Cooper Lake is a sleeper when it comes to stripers

10:41 PM CDT on Saturday, June 7, 2008

By RAY SASSER / The Dallas Morning News
rsasser@dallasnews.com

COOPER, Texas – A persistent south wind roiled the already murky waters of Cooper Lake. Sulphur Springs fishing guide Tony Parker wasn't concerned about the 20 mph wind, and he's learned to live with the lake's off-colored water.

Parker cut his outboard engine and drifted over a submerged hump in the middle of the choppy lake. His sonar lit up like an Etch-A-Sketch gone crazy, the squiggly lines sketching big schools of shad interspersed with bigger, hook-shaped marks that could only be game fish.

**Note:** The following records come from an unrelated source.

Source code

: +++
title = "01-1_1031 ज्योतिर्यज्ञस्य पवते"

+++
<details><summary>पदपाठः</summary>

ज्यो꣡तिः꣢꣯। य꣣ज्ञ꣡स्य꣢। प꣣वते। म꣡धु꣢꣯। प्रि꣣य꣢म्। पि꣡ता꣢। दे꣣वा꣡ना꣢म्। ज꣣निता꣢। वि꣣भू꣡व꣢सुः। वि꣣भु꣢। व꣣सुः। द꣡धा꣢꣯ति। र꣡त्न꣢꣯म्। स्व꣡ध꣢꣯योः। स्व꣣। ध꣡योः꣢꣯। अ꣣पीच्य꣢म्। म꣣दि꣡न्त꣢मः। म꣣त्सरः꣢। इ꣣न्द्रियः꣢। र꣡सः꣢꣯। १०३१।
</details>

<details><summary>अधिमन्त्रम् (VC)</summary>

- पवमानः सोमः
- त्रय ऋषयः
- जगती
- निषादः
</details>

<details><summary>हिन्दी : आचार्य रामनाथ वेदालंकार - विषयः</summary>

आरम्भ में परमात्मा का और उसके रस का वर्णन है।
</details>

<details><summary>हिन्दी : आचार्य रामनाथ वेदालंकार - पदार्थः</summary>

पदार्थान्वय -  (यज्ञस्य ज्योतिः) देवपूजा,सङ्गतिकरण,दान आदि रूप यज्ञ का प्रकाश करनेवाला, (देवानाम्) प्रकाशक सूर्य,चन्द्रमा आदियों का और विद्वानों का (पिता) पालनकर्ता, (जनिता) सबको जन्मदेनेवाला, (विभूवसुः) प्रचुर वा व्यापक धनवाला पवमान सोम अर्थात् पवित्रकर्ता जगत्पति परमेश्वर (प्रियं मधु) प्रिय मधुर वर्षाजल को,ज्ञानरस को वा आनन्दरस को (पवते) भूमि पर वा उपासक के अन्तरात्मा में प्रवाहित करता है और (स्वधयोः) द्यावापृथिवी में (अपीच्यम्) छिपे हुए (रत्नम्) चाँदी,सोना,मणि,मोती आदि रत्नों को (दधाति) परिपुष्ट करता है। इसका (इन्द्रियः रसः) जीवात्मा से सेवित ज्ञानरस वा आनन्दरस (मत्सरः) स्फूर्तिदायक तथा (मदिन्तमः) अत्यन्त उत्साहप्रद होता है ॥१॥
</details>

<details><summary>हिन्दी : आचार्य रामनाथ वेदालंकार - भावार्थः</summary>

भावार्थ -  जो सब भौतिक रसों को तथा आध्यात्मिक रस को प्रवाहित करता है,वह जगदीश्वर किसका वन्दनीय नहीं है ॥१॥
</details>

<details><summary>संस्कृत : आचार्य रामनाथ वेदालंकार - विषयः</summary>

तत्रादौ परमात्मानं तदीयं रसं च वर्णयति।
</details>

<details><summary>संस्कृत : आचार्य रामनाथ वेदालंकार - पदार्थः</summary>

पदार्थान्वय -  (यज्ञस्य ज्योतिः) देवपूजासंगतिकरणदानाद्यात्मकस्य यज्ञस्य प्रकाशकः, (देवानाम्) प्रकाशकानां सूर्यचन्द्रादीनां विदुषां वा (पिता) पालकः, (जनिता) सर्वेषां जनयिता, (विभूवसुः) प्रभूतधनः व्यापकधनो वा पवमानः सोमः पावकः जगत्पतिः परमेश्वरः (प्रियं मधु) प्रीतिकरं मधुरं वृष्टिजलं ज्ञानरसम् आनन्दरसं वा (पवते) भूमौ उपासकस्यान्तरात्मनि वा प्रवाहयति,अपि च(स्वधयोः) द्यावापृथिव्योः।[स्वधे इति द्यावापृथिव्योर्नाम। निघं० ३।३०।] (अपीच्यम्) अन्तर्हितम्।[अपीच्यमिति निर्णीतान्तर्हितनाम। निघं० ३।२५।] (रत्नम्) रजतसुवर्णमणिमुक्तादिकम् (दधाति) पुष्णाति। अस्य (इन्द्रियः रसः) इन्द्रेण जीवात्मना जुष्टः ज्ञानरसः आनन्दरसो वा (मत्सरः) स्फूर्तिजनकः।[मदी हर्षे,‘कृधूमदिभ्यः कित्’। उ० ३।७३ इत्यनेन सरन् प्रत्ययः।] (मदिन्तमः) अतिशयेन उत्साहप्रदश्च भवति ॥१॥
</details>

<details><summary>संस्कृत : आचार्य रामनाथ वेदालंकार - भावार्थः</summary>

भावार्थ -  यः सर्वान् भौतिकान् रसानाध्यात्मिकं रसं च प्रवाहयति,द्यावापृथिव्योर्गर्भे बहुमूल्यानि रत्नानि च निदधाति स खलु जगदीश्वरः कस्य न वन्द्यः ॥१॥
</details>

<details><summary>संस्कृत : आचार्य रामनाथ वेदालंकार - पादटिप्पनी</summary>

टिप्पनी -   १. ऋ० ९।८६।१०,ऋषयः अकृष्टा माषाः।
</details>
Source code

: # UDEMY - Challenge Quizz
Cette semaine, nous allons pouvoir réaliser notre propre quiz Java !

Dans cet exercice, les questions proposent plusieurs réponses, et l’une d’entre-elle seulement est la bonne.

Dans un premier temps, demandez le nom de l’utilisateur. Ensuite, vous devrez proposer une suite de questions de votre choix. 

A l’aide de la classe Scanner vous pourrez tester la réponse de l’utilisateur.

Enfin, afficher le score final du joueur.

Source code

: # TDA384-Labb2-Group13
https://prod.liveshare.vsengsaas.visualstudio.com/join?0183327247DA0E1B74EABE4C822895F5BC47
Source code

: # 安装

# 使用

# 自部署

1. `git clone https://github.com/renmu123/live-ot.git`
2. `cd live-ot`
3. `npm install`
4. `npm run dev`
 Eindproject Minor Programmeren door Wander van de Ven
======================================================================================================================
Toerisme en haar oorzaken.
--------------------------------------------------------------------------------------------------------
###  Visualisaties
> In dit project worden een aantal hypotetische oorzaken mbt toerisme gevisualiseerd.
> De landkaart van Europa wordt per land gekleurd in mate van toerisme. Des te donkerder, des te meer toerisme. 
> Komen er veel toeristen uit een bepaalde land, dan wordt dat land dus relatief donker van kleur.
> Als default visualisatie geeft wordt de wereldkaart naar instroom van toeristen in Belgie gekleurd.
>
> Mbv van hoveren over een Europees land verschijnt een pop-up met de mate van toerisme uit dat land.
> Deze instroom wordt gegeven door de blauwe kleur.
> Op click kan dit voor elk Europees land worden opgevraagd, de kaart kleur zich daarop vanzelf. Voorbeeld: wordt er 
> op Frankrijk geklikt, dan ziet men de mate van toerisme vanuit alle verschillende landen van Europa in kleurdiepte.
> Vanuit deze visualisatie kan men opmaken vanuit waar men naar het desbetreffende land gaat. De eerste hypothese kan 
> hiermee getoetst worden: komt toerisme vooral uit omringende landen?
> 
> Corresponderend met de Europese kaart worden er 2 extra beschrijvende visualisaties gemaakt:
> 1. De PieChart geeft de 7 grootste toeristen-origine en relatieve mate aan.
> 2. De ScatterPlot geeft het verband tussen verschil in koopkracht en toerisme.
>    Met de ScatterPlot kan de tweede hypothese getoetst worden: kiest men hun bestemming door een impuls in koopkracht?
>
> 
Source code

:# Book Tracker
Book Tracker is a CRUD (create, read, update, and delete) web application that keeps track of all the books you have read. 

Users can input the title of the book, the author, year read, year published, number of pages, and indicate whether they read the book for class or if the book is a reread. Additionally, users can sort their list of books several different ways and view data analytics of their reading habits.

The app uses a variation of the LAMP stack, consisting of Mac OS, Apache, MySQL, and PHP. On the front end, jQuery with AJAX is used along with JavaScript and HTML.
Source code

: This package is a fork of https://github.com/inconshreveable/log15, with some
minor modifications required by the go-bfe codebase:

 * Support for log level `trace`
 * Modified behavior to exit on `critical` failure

The guide heaved a long cast with his favorite lure, a four-inch chartreuse Sassy Shad rigged on a three-quarter-ounce lead head. He let the lure sink to the bottom, then started reeling it slowly but steadily back. Parker's rod heeled over and he was fast to the first fish of the day.

"It feels like an average Cooper Lake hybrid striped bass," Parker said. He was right. The fish was a chunky four-pounder with a fight so dogged it could have done well fighting out of its weight class.

Parker knows something about these fish. He and his clients have caught thousands of them since last summer and they've basically had the 19,000-acre lake to themselves. On the weekday that we fished, there were two other boats in sight, both of them operated by Parker's buddies.

When the fish stopped biting after about three hours, we'd put about 40 of them aboard, which Parker proclaimed to be an average day at Cooper. Two days before, he and a client had boated 80 hybrids. Parker's best day on the lake occurred last summer and produced 150 fish.

Parker is a fishing guide who learned his trade at Lake Tawakoni and Lake Fork. He's given up bass fishing at Fork but still fishes at Tawakoni, one of the fishiest lakes in northeast Texas.

"Tawakoni is a great fishing lake where you can catch striped bass mixed with hybrids and sand bass," said Parker. "Cooper is a sleeper that may be the best hybrid striper lake in Texas – at least for numbers of fish."

So why the lack of fishing pressure? Cooper is located about 90 miles east of downtown Dallas. The most direct route from Dallas is through Commerce. Cooper has a history of fluctuating water levels that's undoubtedly hurt its appeal as a fishing lake. During the 2006 drought, the lake level was 18 feet low and boat ramps were unusable.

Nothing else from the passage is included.